Supplied entries:
-=-=-

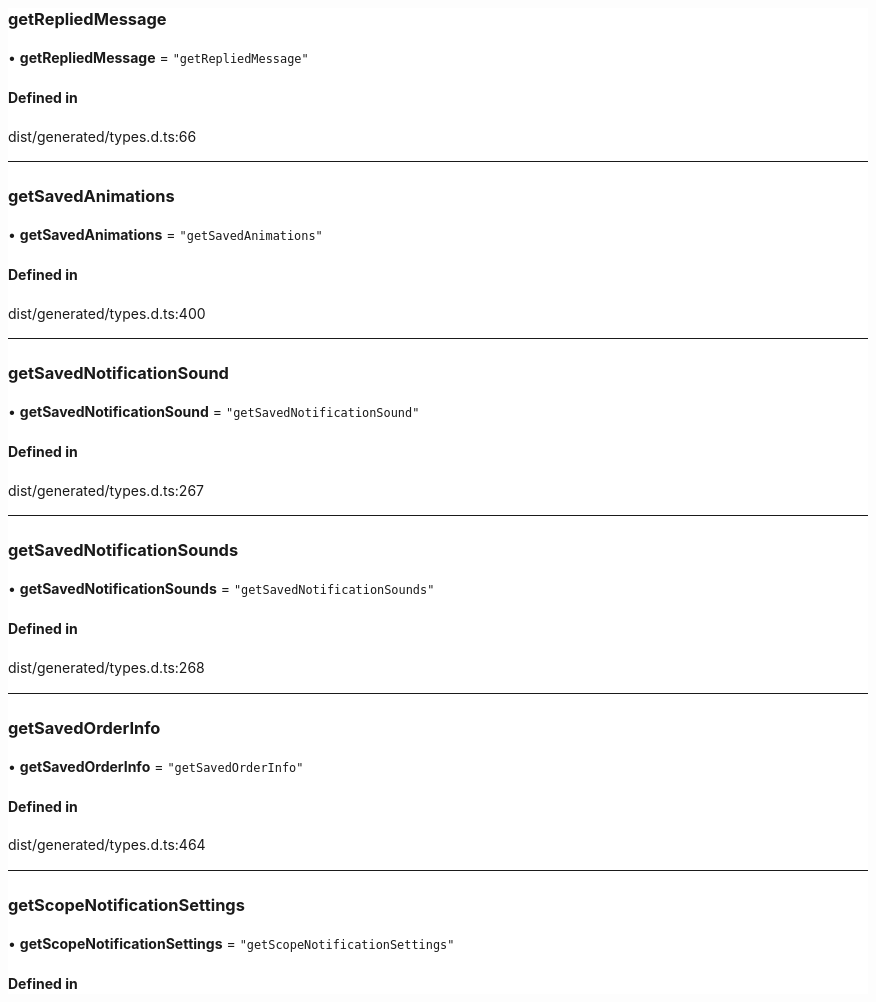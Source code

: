 ### getRepliedMessage

• **getRepliedMessage** = ``"getRepliedMessage"``

#### Defined in

dist/generated/types.d.ts:66

___

### getSavedAnimations

• **getSavedAnimations** = ``"getSavedAnimations"``

#### Defined in

dist/generated/types.d.ts:400

___

### getSavedNotificationSound

• **getSavedNotificationSound** = ``"getSavedNotificationSound"``

#### Defined in

dist/generated/types.d.ts:267

___

### getSavedNotificationSounds

• **getSavedNotificationSounds** = ``"getSavedNotificationSounds"``

#### Defined in

dist/generated/types.d.ts:268

___

### getSavedOrderInfo

• **getSavedOrderInfo** = ``"getSavedOrderInfo"``

#### Defined in

dist/generated/types.d.ts:464

___

### getScopeNotificationSettings

• **getScopeNotificationSettings** = ``"getScopeNotificationSettings"``

#### Defined in
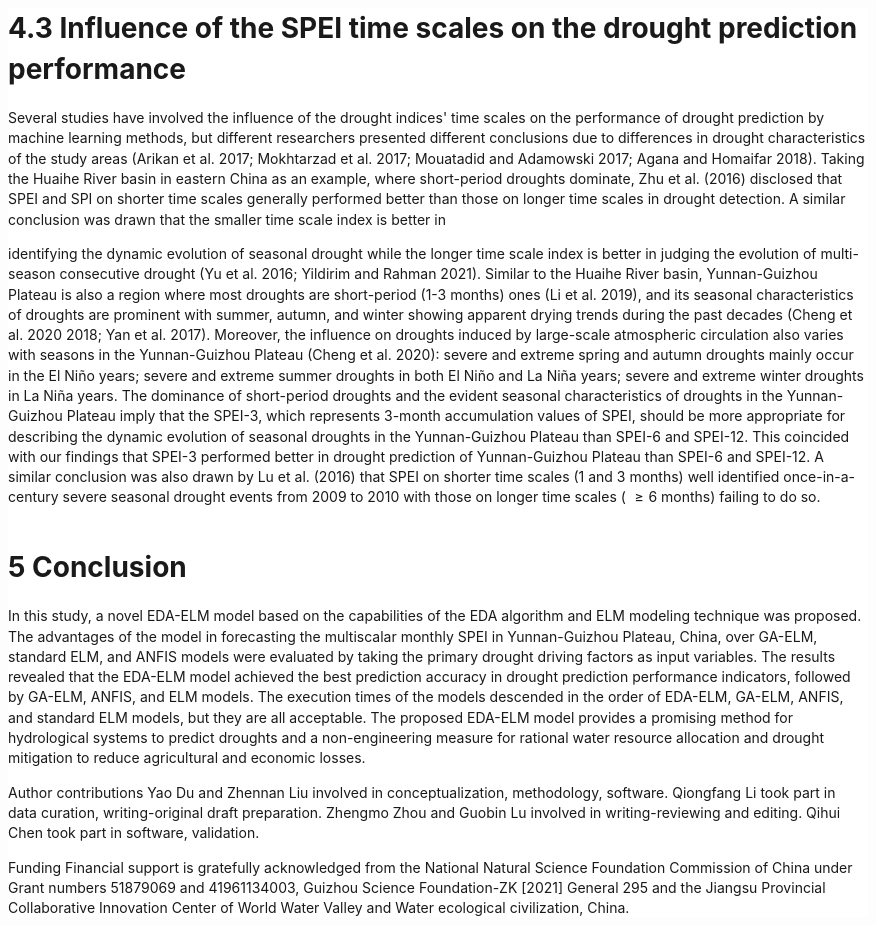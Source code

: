 # 4.3 Influence of the SPEI time scales on the drought prediction performance 

Several studies have involved the influence of the drought indices' time scales on the performance of drought prediction by machine learning methods, but different researchers presented different conclusions due to differences in drought characteristics of the study areas (Arikan et al. 2017; Mokhtarzad et al. 2017; Mouatadid and Adamowski 2017; Agana and Homaifar 2018). Taking the Huaihe River basin in eastern China as an example, where short-period droughts dominate, Zhu et al. (2016) disclosed that SPEI and SPI on shorter time scales generally performed better than those on longer time scales in drought detection. A similar conclusion was drawn that the smaller time scale index is better in

identifying the dynamic evolution of seasonal drought while the longer time scale index is better in judging the evolution of multi-season consecutive drought (Yu et al. 2016; Yildirim and Rahman 2021). Similar to the Huaihe River basin, Yunnan-Guizhou Plateau is also a region where most droughts are short-period (1-3 months) ones (Li et al. 2019), and its seasonal characteristics of droughts are prominent with summer, autumn, and winter showing apparent drying trends during the past decades (Cheng et al. 2020 2018; Yan et al. 2017). Moreover, the influence on droughts induced by large-scale atmospheric circulation also varies with seasons in the Yunnan-Guizhou Plateau (Cheng et al. 2020): severe and extreme spring and autumn droughts mainly occur in the El Niño years; severe and extreme summer droughts in both El Niño and La Niña years; severe and extreme winter droughts in La Niña years. The dominance of short-period droughts and the evident seasonal characteristics of droughts in the Yunnan-Guizhou Plateau imply that the SPEI-3, which represents 3-month accumulation values of SPEI, should be more appropriate for describing the dynamic evolution of seasonal droughts in the Yunnan-Guizhou Plateau than SPEI-6 and SPEI-12. This coincided with our findings that SPEI-3 performed better in drought prediction of Yunnan-Guizhou Plateau than SPEI-6 and SPEI-12. A similar conclusion was also drawn by Lu et al. (2016) that SPEI on shorter time scales (1 and 3 months) well identified once-in-a-century severe seasonal drought events from 2009 to 2010 with those on longer time scales ( $\geq 6$ months) failing to do so.

# 5 Conclusion 

In this study, a novel EDA-ELM model based on the capabilities of the EDA algorithm and ELM modeling technique was proposed. The advantages of the model in forecasting the multiscalar monthly SPEI in Yunnan-Guizhou Plateau, China, over GA-ELM, standard ELM, and ANFIS models were evaluated by taking the primary drought driving factors as input variables. The results revealed that the EDA-ELM model achieved the best prediction accuracy in drought prediction performance indicators, followed by GA-ELM, ANFIS, and ELM models. The execution times of the models descended in the order of EDA-ELM, GA-ELM, ANFIS, and standard ELM models, but they are all acceptable. The proposed EDA-ELM model provides a promising method for hydrological systems to predict droughts and a non-engineering measure for rational water resource allocation and drought mitigation to reduce agricultural and economic losses.

Author contributions Yao Du and Zhennan Liu involved in conceptualization, methodology, software. Qiongfang Li took part in data curation, writing-original draft preparation. Zhengmo Zhou and Guobin Lu involved in writing-reviewing and editing. Qihui Chen took part in software, validation.

Funding Financial support is gratefully acknowledged from the National Natural Science Foundation Commission of China under Grant numbers 51879069 and 41961134003, Guizhou Science Foundation-ZK [2021] General 295 and the Jiangsu Provincial Collaborative Innovation Center of World Water Valley and Water ecological civilization, China.


[^0]:    Qiongfang Li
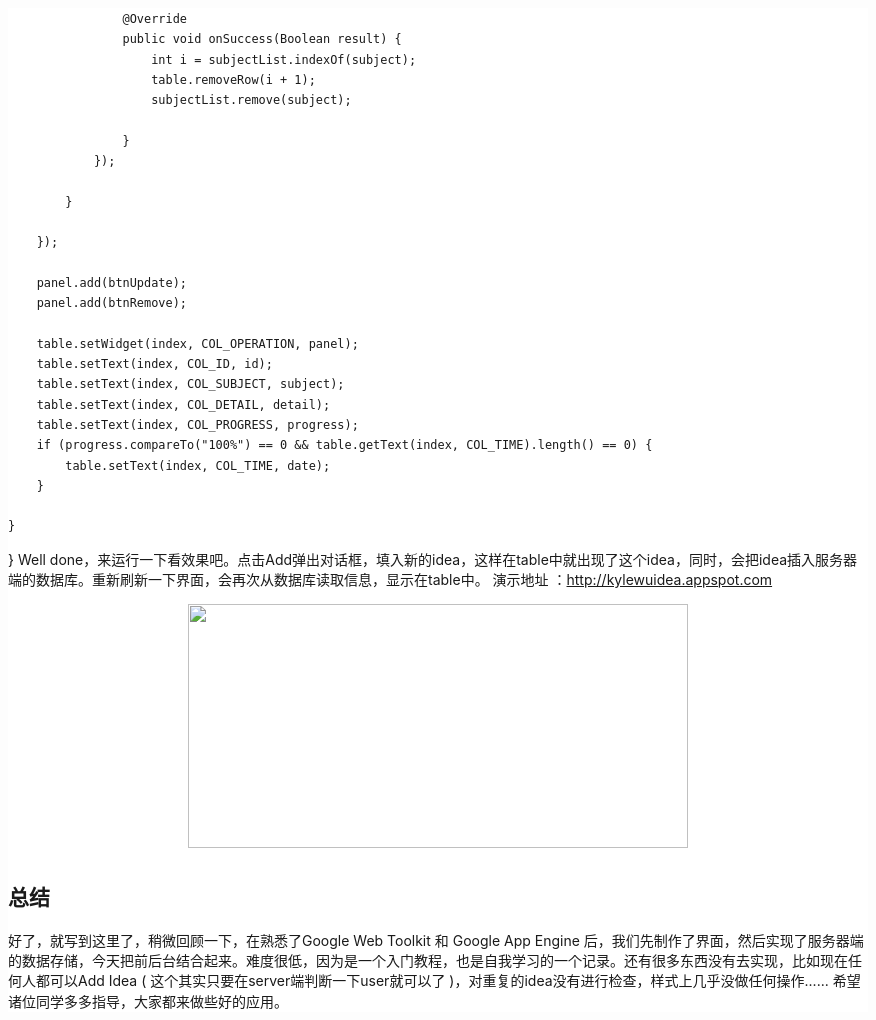 					@Override
					public void onSuccess(Boolean result) {
						int i = subjectList.indexOf(subject);
						table.removeRow(i + 1);
						subjectList.remove(subject);

					}
				});

			}

		});

		panel.add(btnUpdate);
		panel.add(btnRemove);

		table.setWidget(index, COL_OPERATION, panel);
		table.setText(index, COL_ID, id);
		table.setText(index, COL_SUBJECT, subject);
		table.setText(index, COL_DETAIL, detail);
		table.setText(index, COL_PROGRESS, progress);
		if (progress.compareTo("100%") == 0	&& table.getText(index, COL_TIME).length() == 0) {
			table.setText(index, COL_TIME, date);
		}

	}
}</code>
Well done，来运行一下看效果吧。点击Add弹出对话框，填入新的idea，这样在table中就出现了这个idea，同时，会把idea插入服务器端的数据库。重新刷新一下界面，会再次从数据库读取信息，显示在table中。
演示地址 ：<a title="Kyle Wu Idea" href="http://kylewuidea.appspot.com" target="_blank">http://kylewuidea.appspot.com</a>
<p style="text-align: center;"><img class="aligncenter" title="Kyle Wu Idea" src="http://farm4.static.flickr.com/3548/3465334900_5fb4c6e66e.jpg" alt="" width="500" height="244" /></p>

<h2>总结</h2>
好了，就写到这里了，稍微回顾一下，在熟悉了Google Web Toolkit 和 Google App Engine 后，我们先制作了界面，然后实现了服务器端的数据存储，今天把前后台结合起来。难度很低，因为是一个入门教程，也是自我学习的一个记录。还有很多东西没有去实现，比如现在任何人都可以Add Idea ( 这个其实只要在server端判断一下user就可以了 )，对重复的idea没有进行检查，样式上几乎没做任何操作......
希望诸位同学多多指导，大家都来做些好的应用。
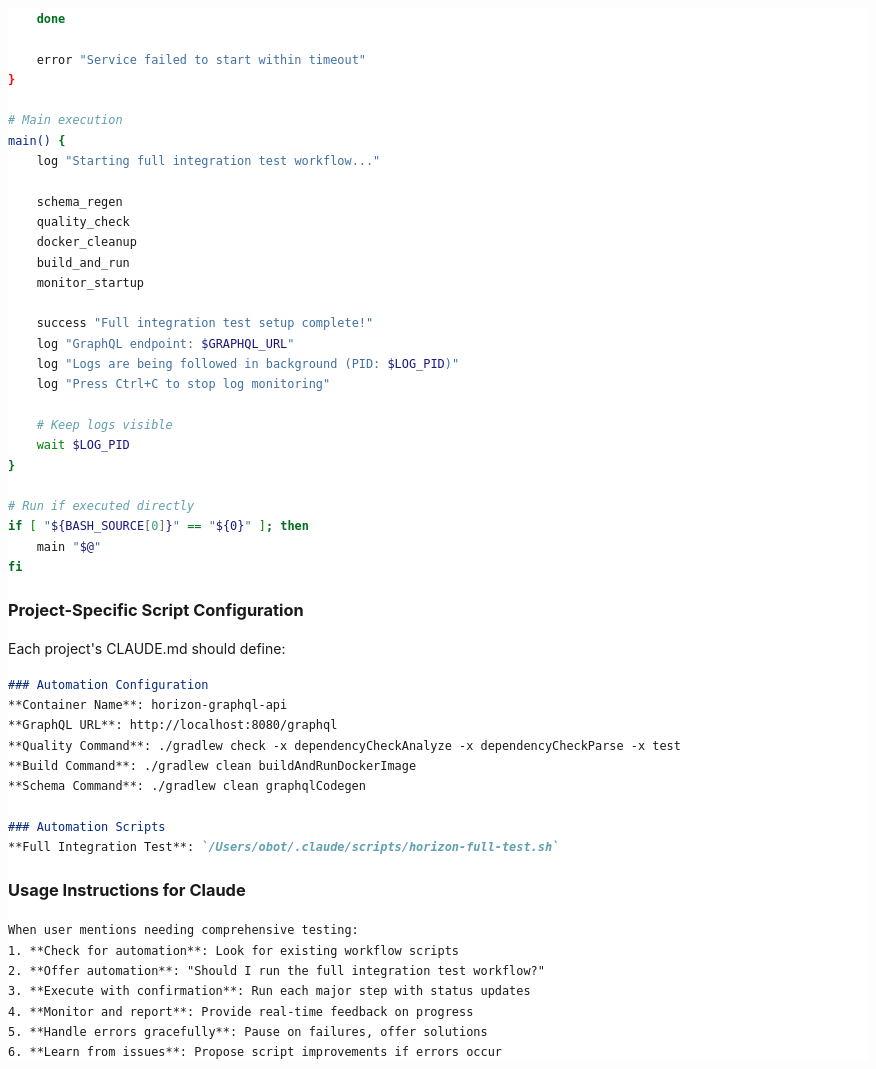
 ```bash
    done
    
    error "Service failed to start within timeout"
}

# Main execution
main() {
    log "Starting full integration test workflow..."
    
    schema_regen
    quality_check
    docker_cleanup
    build_and_run
    monitor_startup
    
    success "Full integration test setup complete!"
    log "GraphQL endpoint: $GRAPHQL_URL"
    log "Logs are being followed in background (PID: $LOG_PID)"
    log "Press Ctrl+C to stop log monitoring"
    
    # Keep logs visible
    wait $LOG_PID
}

# Run if executed directly
if [ "${BASH_SOURCE[0]}" == "${0}" ]; then
    main "$@"
fi
```

### Project-Specific Script Configuration
Each project's CLAUDE.md should define:
```markdown
### Automation Configuration
**Container Name**: horizon-graphql-api
**GraphQL URL**: http://localhost:8080/graphql
**Quality Command**: ./gradlew check -x dependencyCheckAnalyze -x dependencyCheckParse -x test
**Build Command**: ./gradlew clean buildAndRunDockerImage
**Schema Command**: ./gradlew clean graphqlCodegen

### Automation Scripts
**Full Integration Test**: `/Users/obot/.claude/scripts/horizon-full-test.sh`
```

### Usage Instructions for Claude
```
When user mentions needing comprehensive testing:
1. **Check for automation**: Look for existing workflow scripts
2. **Offer automation**: "Should I run the full integration test workflow?"
3. **Execute with confirmation**: Run each major step with status updates
4. **Monitor and report**: Provide real-time feedback on progress
5. **Handle errors gracefully**: Pause on failures, offer solutions
6. **Learn from issues**: Propose script improvements if errors occur
```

-=-=-

What is required: Wherever the string "gradlew" appears in a line of the records above, copy that line.

Response:
**Quality Command**: ./gradlew check -x dependencyCheckAnalyze -x dependencyCheckParse -x test
**Build Command**: ./gradlew clean buildAndRunDockerImage
**Schema Command**: ./gradlew clean graphqlCodegen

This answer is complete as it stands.